The second concept of Kubernetes that we will discuss is the master. The master can be looked at as the central control point of a cluster. The master is made up of several components. The first component of the master is the core API server and is responsible for maintaining the RESTful service, cluster definition and state. The second component of the master is the scheduler which is responsible for scheduling pods on nodes. The default approach to scheduling is distributing pods across the cluster and replicating pods on different nodes. The default scheduling can be changed by controlling resources that are allocated to containers. Ensuring pod replication is running properly is the responsibility of the replication scheduler. The replication controller ensures the actual and desired state are synchronized. For example, if the replicas defined in the controller are 5 and desired actual state is 3 running pods, then two more pods will be created. If the number of pods running is more than what is desired, then the controller will always work to reduce them. The last component of the master is etcd which is a distributed configuration store. The store is repository of state from where it can be monitored.
The third concept of Kubernetes is node, which was previously referred to as a minion. Just like the master the node is made up of several components. The first component is the kublet which is responsible for updating state and starting workloads. The second component is kube-proxy which is responsible for load balancing and ensuring traffic is directed to the correct pod. The last component is the Domain Name System (DNS) which is responsible for creating logs and checking the status of pods.
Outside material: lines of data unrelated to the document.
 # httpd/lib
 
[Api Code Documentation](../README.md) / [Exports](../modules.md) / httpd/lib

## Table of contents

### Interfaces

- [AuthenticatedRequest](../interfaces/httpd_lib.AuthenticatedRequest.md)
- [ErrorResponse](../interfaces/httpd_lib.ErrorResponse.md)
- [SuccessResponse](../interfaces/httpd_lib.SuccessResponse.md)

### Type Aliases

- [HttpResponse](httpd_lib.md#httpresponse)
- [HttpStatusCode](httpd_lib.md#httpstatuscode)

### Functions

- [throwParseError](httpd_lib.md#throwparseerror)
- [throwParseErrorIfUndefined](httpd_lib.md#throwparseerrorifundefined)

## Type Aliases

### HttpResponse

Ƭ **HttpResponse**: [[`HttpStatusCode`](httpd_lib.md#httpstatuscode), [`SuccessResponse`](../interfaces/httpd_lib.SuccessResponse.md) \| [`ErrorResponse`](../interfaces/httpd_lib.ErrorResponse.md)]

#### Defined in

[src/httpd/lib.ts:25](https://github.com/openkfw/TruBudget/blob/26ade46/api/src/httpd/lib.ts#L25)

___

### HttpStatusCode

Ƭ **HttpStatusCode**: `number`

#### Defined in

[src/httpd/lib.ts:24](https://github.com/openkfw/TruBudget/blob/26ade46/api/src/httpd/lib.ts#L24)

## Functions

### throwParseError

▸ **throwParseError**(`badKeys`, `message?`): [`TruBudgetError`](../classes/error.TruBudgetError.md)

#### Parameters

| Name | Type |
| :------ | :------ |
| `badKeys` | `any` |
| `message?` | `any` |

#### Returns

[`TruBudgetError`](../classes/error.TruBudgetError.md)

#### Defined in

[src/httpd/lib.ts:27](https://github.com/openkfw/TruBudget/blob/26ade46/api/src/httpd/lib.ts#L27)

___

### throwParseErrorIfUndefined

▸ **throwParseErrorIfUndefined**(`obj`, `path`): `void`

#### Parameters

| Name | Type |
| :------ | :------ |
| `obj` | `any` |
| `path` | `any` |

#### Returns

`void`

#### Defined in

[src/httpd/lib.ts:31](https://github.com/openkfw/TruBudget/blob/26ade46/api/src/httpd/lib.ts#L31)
Pods are abstractions that help in the organization of containers that have similar network and hardware requirements. Docker is the most commonly used container environment but other environments can also be used. To reduce network latency, data is stored close to where processing happens. Another approach to reducing network latency is storing data that is accessed by many applications on shared volumes. The relationship between nodes, pods and containers is that a pod holds one or more containers and one or more pods operate on a node. Pods can be looked at as the basic units that support deployment, scheduling and scaling.
The recommended approach to creating pods is using a deployment. A deployment contains the information needed to update pods and replicas. A deployment object only needs information on desired state and the deployment controller will take over updating of state. Examples of situations in which deployment is useful are listed below.
- Pausing and resuming deployment
- Rolling back to an earlier deployment when instability happens
- Starting a replica set and pods
- Knowing if a deployment was successful or not
Pods can be created using a deployment or without using a deployment. When your pod has multiple containers or you would like to avoid using a deployment to manage pods the kubetctl create command is used by passing a YAML or JSON configuration file which contains specifications.
Another technique used for organization is labels. Labels can be used as a foundation for service discovery, and grouping operations and management activities. Labels are key-value pairs which help Kubernetes know the resources and operations to use.
Services are another important concept in Kubernetes. Services enable abstraction of access and applications thereby insulating the user from complexities involved in access. Other applications and users are able to easily access pods on a cluster. The service takes care of issues such as keeping track of relationships that exist between pods, for example due to creation and destruction of pods, IP addresses are not stable so the service is relied upon to maintain the correct relationship.
Another important concept in Kubernetes is replication controllers, which are responsible for managing nodes and images. A replication controller ensures availability of the required number of pods. If pods managed by the replication controller are deleted, terminated or they fail the replication controller automatically creates other pods but this is not the case with pods that are created manually.
In this tutorial, we introduced application aspects that require management and how Kubernetes help in application management. We discussed the different components that make up Kubernetes and how they are useful. Because of this behavior a replication controller is the recommended approach even if only a single pod will be used.